Task details - Could you repeat all of the entries below word for word, apart from the pictures?

═══ Records

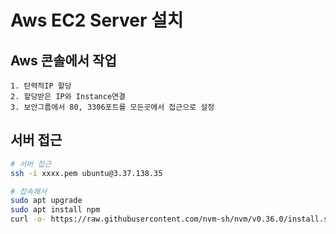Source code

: # Aws EC2 Server 설치
## Aws 콘솔에서 작업
	1. 탄력적IP 할당
	2. 할당받은 IP와 Instance연결
	3. 보안그룹에서 80, 3306포트를 모든곳에서 접근으로 설정

## 서버 접근
```bash
# 서버 접근
ssh -i xxxx.pem ubuntu@3.37.138.35

# 접속해서
sudo apt upgrade
sudo apt install npm
curl -o- https://raw.githubusercontent.com/nvm-sh/nvm/v0.36.0/install.sh | bash
```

══════

Result of the exercise -
Source code

: # Aws EC2 Server 설치
## Aws 콘솔에서 작업
	1. 탄력적IP 할당
	2. 할당받은 IP와 Instance연결
	3. 보안그룹에서 80, 3306포트를 모든곳에서 접근으로 설정

## 서버 접근
```bash
# 서버 접근
ssh -i xxxx.pem ubuntu@3.37.138.35

# 접속해서
sudo apt upgrade
sudo apt install npm
curl -o- https://raw.githubusercontent.com/nvm-sh/nvm/v0.36.0/install.sh | bash
```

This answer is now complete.